I don't know whether the guard got hold of them:

But certainly if a civilian had been hiccuping through the streets at that hour, he would have been carried off to the guard-house, and left to the mercy of the mosquitoes there, and had up before the Governor in the morning. The young man in the coffee-room tells me he goes to sleep every night with the keys of Gibraltar under his pillow. It is an awful image, and somehow completes the notion of the slumbering fortress. Fancy Sir Robert Wilson, his nose just visible over the sheets, his night-cap and the huge key (you see the very identical one in Reynolds's portrait of Lord Heathfield) peeping out from under the bolster!
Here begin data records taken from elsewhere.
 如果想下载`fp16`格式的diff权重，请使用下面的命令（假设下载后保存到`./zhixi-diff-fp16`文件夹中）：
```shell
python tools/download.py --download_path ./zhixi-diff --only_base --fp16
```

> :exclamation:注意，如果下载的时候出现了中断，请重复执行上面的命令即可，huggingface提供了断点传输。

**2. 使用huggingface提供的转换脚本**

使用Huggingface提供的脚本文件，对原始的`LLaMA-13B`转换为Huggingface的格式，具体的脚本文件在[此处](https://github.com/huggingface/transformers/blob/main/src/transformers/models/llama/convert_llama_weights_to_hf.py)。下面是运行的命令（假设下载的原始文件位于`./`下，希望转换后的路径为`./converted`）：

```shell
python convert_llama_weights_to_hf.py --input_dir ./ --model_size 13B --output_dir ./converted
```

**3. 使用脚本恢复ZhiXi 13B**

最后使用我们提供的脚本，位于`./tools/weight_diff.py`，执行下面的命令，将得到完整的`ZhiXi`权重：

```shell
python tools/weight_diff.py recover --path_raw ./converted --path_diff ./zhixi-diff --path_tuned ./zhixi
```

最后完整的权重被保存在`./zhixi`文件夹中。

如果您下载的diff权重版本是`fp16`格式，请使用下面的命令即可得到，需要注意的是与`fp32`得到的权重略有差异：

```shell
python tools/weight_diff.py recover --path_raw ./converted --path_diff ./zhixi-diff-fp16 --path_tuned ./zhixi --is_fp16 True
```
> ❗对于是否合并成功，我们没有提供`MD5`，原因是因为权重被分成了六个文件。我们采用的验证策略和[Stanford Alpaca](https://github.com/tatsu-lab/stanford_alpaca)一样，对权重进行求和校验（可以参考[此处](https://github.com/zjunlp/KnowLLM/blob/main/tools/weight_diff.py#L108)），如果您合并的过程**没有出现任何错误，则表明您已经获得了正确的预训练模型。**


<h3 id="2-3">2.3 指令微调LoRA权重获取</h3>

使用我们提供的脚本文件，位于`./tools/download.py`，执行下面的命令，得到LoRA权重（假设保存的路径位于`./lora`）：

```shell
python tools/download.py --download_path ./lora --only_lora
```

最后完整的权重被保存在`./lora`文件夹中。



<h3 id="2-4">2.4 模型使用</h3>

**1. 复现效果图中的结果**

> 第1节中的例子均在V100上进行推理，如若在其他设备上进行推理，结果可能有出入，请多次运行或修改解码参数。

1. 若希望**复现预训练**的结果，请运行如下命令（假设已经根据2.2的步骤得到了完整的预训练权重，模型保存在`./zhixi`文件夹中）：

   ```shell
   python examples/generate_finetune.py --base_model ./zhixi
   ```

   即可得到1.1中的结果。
If I entertain you with accounts of inns and nightcaps it is because I am more familiar with these subjects than with history and fortifications: as far as I can understand the former, Gibraltar is the great British depot for smuggling goods into the Peninsula. You see vessels lying in the harbour, and are told in so many words they are smugglers: all those smart Spaniards with cigar and mantles are smugglers, and run tobaccos and cotton into Catalonia; all the respected merchants of the place are smugglers. The other day a Spanish revenue vessel was shot to death under the thundering great guns of the fort, for neglecting to bring to, but it so happened that it was in chase of a smuggler: in this little corner of her dominions Britain proclaims war to custom-houses, and protection to free trade. Perhaps ere a very long day, England may be acting that part towards the world, which Gibraltar performs towards Spain now; and the last war in which we shall ever engage may be a custom-house war. For once establish railroads and abolish preventive duties through Europe, and what is there left to fight for? It will matter very little then under what flag people live, and foreign ministers and ambassadors may enjoy a dignified sinecure; the army will rise to the rank of peaceful constables, not having any more use for their bayonets than those worthy people have for their weapons now who accompany the law at assizes under the name of javelin-men. The apparatus of bombs and eighty-four- pounders may disappear from the Alameda, and the crops of cannon- balls which now grow there may give place to other plants more pleasant to the eye; and the great key of Gibraltar may be left in the gate for anybody to turn at will, and Sir Robert Wilson may sleep in quiet.

I am afraid I thought it was rather a release, when, having made up our minds to examine the Rock in detail and view the magnificent excavations and galleries, the admiration of all military men, and the terror of any enemies who may attack the fortress, we received orders to embark forthwith in the "Tagus," which was to early us to Malta and Constantinople.